WHAT IS NEEDED
Copying each record below exactly is the whole task.

(THE DATA Opens)

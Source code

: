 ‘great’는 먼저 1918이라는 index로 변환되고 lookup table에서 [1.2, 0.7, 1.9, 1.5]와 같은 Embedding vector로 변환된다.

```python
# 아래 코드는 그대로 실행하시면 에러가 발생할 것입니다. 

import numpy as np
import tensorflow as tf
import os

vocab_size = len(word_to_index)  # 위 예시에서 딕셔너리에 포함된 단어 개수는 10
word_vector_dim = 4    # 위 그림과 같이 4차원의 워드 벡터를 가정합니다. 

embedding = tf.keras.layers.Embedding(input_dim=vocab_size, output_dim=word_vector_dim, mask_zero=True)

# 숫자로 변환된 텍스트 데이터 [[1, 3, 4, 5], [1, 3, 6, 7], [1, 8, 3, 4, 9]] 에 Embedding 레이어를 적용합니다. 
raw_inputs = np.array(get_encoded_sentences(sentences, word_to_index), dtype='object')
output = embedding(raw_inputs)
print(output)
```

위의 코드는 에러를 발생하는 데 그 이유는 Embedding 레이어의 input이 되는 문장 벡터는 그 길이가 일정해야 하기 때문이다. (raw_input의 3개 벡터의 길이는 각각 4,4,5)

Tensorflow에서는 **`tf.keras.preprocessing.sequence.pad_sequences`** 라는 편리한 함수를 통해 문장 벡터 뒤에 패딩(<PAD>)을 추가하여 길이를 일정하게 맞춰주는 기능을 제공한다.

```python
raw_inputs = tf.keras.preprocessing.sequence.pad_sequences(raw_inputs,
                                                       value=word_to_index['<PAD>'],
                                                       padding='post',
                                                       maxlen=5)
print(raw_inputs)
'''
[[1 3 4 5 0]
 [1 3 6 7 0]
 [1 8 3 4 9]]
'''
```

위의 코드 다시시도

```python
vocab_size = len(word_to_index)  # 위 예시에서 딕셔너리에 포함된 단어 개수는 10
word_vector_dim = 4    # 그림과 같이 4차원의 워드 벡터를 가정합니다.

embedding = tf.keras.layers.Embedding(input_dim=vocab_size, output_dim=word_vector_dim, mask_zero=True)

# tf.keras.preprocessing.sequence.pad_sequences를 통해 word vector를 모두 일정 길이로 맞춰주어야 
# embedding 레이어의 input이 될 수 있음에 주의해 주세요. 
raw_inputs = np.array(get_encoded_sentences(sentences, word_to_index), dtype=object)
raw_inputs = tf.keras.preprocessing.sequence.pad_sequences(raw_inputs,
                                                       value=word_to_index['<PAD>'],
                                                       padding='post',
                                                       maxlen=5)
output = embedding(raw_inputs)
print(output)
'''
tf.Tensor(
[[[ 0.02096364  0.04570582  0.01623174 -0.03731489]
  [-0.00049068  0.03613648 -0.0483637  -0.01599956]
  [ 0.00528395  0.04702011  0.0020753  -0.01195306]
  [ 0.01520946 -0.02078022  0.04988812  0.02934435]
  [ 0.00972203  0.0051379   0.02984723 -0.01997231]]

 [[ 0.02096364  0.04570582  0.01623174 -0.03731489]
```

(THE DATA Closes)

PROBLEM SOLUTION
Source code

: ‘great’는 먼저 1918이라는 index로 변환되고 lookup table에서 [1.2, 0.7, 1.9, 1.5]와 같은 Embedding vector로 변환된다.

```python
# 아래 코드는 그대로 실행하시면 에러가 발생할 것입니다. 

import numpy as np
import tensorflow as tf
import os

vocab_size = len(word_to_index)  # 위 예시에서 딕셔너리에 포함된 단어 개수는 10
word_vector_dim = 4    # 위 그림과 같이 4차원의 워드 벡터를 가정합니다. 

embedding = tf.keras.layers.Embedding(input_dim=vocab_size, output_dim=word_vector_dim, mask_zero=True)

# 숫자로 변환된 텍스트 데이터 [[1, 3, 4, 5], [1, 3, 6, 7], [1, 8, 3, 4, 9]] 에 Embedding 레이어를 적용합니다. 
raw_inputs = np.array(get_encoded_sentences(sentences, word_to_index), dtype='object')
output = embedding(raw_inputs)
print(output)
```

위의 코드는 에러를 발생하는 데 그 이유는 Embedding 레이어의 input이 되는 문장 벡터는 그 길이가 일정해야 하기 때문이다. (raw_input의 3개 벡터의 길이는 각각 4,4,5)

Tensorflow에서는 **`tf.keras.preprocessing.sequence.pad_sequences`** 라는 편리한 함수를 통해 문장 벡터 뒤에 패딩(<PAD>)을 추가하여 길이를 일정하게 맞춰주는 기능을 제공한다.

```python
raw_inputs = tf.keras.preprocessing.sequence.pad_sequences(raw_inputs,
                                                       value=word_to_index['<PAD>'],
                                                       padding='post',
                                                       maxlen=5)
print(raw_inputs)
'''
[[1 3 4 5 0]
 [1 3 6 7 0]
 [1 8 3 4 9]]
'''
```

위의 코드 다시시도

```python
vocab_size = len(word_to_index)  # 위 예시에서 딕셔너리에 포함된 단어 개수는 10
word_vector_dim = 4    # 그림과 같이 4차원의 워드 벡터를 가정합니다.

embedding = tf.keras.layers.Embedding(input_dim=vocab_size, output_dim=word_vector_dim, mask_zero=True)

# tf.keras.preprocessing.sequence.pad_sequences를 통해 word vector를 모두 일정 길이로 맞춰주어야 
# embedding 레이어의 input이 될 수 있음에 주의해 주세요. 
raw_inputs = np.array(get_encoded_sentences(sentences, word_to_index), dtype=object)
raw_inputs = tf.keras.preprocessing.sequence.pad_sequences(raw_inputs,
                                                       value=word_to_index['<PAD>'],
                                                       padding='post',
                                                       maxlen=5)
output = embedding(raw_inputs)
print(output)
'''
tf.Tensor(
[[[ 0.02096364  0.04570582  0.01623174 -0.03731489]
  [-0.00049068  0.03613648 -0.0483637  -0.01599956]
  [ 0.00528395  0.04702011  0.0020753  -0.01195306]
  [ 0.01520946 -0.02078022  0.04988812  0.02934435]
  [ 0.00972203  0.0051379   0.02984723 -0.01997231]]

 [[ 0.02096364  0.04570582  0.01623174 -0.03731489]
```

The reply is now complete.